─── Material provided

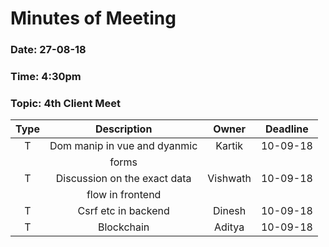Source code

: # Minutes of Meeting

### Date: 27-08-18
### Time: 4:30pm
### Topic: 4th Client Meet

|  **Type**  |        **Description**            |   **Owner**          |   **Deadline**   |
| :--------: |  :-----------------------------:  |  :----------------:  |  :------------:  |
|     T      |   Dom manip in vue and dyanmic    |    Kartik            |     10-09-18     |
|            |   forms                           |                      |                  |
|     T      |   Discussion on the exact data    |    Vishwath          |     10-09-18     |    
|            |   flow in frontend                |                      |                  |
|     T      |   Csrf etc in backend             |    Dinesh		    |     10-09-18     |
|     T      |   Blockchain                      |    Aditya            |     10-09-18     |
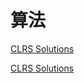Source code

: # 算法

[CLRS Solutions](https://walkccc.github.io/CLRS/)

[CLRS Solutions](https://sites.math.rutgers.edu/~ajl213/CLRS/CLRS.html)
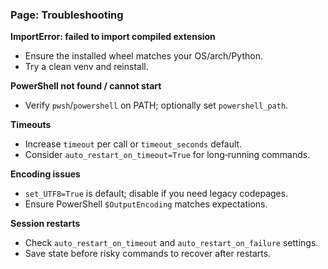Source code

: ### Page: Troubleshooting

**ImportError: failed to import compiled extension**
- Ensure the installed wheel matches your OS/arch/Python.
- Try a clean venv and reinstall.

**PowerShell not found / cannot start**
- Verify `pwsh`/`powershell` on PATH; optionally set `powershell_path`.

**Timeouts**
- Increase `timeout` per call or `timeout_seconds` default.
- Consider `auto_restart_on_timeout=True` for long‑running commands.

**Encoding issues**
- `set_UTF8=True` is default; disable if you need legacy codepages.
- Ensure PowerShell `$OutputEncoding` matches expectations.

**Session restarts**
- Check `auto_restart_on_timeout` and `auto_restart_on_failure` settings.
- Save state before risky commands to recover after restarts.
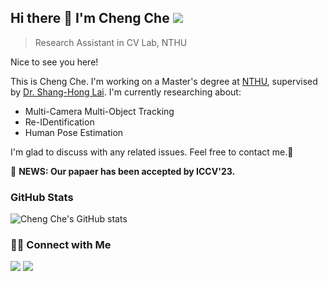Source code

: ## Hi there 👋  I'm Cheng Che ![](https://komarev.com/ghpvc/?username=chengche6230&color=728a7a)
> Research Assistant in CV Lab, NTHU

Nice to see you here!

This is Cheng Che. I'm working on a Master's degree at [NTHU](https://www.nthu.edu.tw/), supervised by [Dr. Shang-Hong Lai](http://www.cs.nthu.edu.tw/~lai/). I'm currently researching about:
* Multi-Camera Multi-Object Tracking
* Re-IDentification
* Human Pose Estimation

I'm glad to discuss with any related issues. Feel free to contact me.🤗

🎉 **NEWS: Our papaer has been accepted by ICCV'23.**

### GitHub Stats
![Cheng Che's GitHub stats](https://github-readme-stats.vercel.app/api?username=chengche6230&theme=nord&show_icons=true)
<!--
[![Top Langs](https://github-readme-stats.vercel.app/api/top-langs/?username=chengche6230&layout=compact&theme=nord)](https://github.com/chengche6230/github-readme-stats)
-->

### 🤝🏻 Connect with Me
<!--[![](https://img.shields.io/badge/Blog-Che%20Blog-737C75)](https://chengche6230.github.io/)-->
[![](https://img.shields.io/badge/LinkedIn-Cheng%20Che%20Cheng-8E9BAE?logo=linkedin)](https://www.linkedin.com/in/cheng-che-cheng-645055232/)
[![](https://img.shields.io/badge/Gmail-chengche6230%40gmail.com-976666?logo=gmail)](mailto:chengche6230@gmail.com)


<!--
**chengche6230/chengche6230** is a ✨ _special_ ✨ repository because its `README.md` (this file) appears on your GitHub profile.

Here are some ideas to get you started:

- 🔭 I’m currently working on ...
- 🌱 I’m currently learning ...
- 👯 I’m looking to collaborate on ...
- 🤔 I’m looking for help with ...
- 💬 Ask me about ...
- 📫 How to reach me: ...
- 😄 Pronouns: ...
- ⚡ Fun fact: ...
-->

──────

The answer must be an exact reproduction of the records, with every picture left out.

> [Exercise result]:
Source code

: # Minutes of Meeting

### Date: 27-08-18
### Time: 4:30pm
### Topic: 4th Client Meet

|  **Type**  |        **Description**            |   **Owner**          |   **Deadline**   |
| :--------: |  :-----------------------------:  |  :----------------:  |  :------------:  |
|     T      |   Dom manip in vue and dyanmic    |    Kartik            |     10-09-18     |
|            |   forms                           |                      |                  |
|     T      |   Discussion on the exact data    |    Vishwath          |     10-09-18     |    
|            |   flow in frontend                |                      |                  |
|     T      |   Csrf etc in backend             |    Dinesh		    |     10-09-18     |
|     T      |   Blockchain                      |    Aditya            |     10-09-18     |
Source code

: # 算法

[CLRS Solutions](https://walkccc.github.io/CLRS/)

[CLRS Solutions](https://sites.math.rutgers.edu/~ajl213/CLRS/CLRS.html)
Source code

: ### Page: Troubleshooting

**ImportError: failed to import compiled extension**
- Ensure the installed wheel matches your OS/arch/Python.
- Try a clean venv and reinstall.

**PowerShell not found / cannot start**
- Verify `pwsh`/`powershell` on PATH; optionally set `powershell_path`.

**Timeouts**
- Increase `timeout` per call or `timeout_seconds` default.
- Consider `auto_restart_on_timeout=True` for long‑running commands.

**Encoding issues**
- `set_UTF8=True` is default; disable if you need legacy codepages.
- Ensure PowerShell `$OutputEncoding` matches expectations.

**Session restarts**
- Check `auto_restart_on_timeout` and `auto_restart_on_failure` settings.
- Save state before risky commands to recover after restarts.
Source code

: ## Hi there 👋  I'm Cheng Che ![](https://komarev.com/ghpvc/?username=chengche6230&color=728a7a)
> Research Assistant in CV Lab, NTHU

Nice to see you here!

This is Cheng Che. I'm working on a Master's degree at [NTHU](https://www.nthu.edu.tw/), supervised by [Dr. Shang-Hong Lai](http://www.cs.nthu.edu.tw/~lai/). I'm currently researching about:
* Multi-Camera Multi-Object Tracking
* Re-IDentification
* Human Pose Estimation

I'm glad to discuss with any related issues. Feel free to contact me.🤗

🎉 **NEWS: Our papaer has been accepted by ICCV'23.**

### GitHub Stats
![Cheng Che's GitHub stats](https://github-readme-stats.vercel.app/api?username=chengche6230&theme=nord&show_icons=true)
<!--
[![Top Langs](https://github-readme-stats.vercel.app/api/top-langs/?username=chengche6230&layout=compact&theme=nord)](https://github.com/chengche6230/github-readme-stats)
-->

### 🤝🏻 Connect with Me
<!--[![](https://img.shields.io/badge/Blog-Che%20Blog-737C75)](https://chengche6230.github.io/)-->
[![](https://img.shields.io/badge/LinkedIn-Cheng%20Che%20Cheng-8E9BAE?logo=linkedin)](https://www.linkedin.com/in/cheng-che-cheng-645055232/)
[![](https://img.shields.io/badge/Gmail-chengche6230%40gmail.com-976666?logo=gmail)](mailto:chengche6230@gmail.com)


<!--
**chengche6230/chengche6230** is a ✨ _special_ ✨ repository because its `README.md` (this file) appears on your GitHub profile.

Here are some ideas to get you started:

- 🔭 I’m currently working on ...
- 🌱 I’m currently learning ...
- 👯 I’m looking to collaborate on ...
- 🤔 I’m looking for help with ...
- 💬 Ask me about ...
- 📫 How to reach me: ...
- 😄 Pronouns: ...
- ⚡ Fun fact: ...
-->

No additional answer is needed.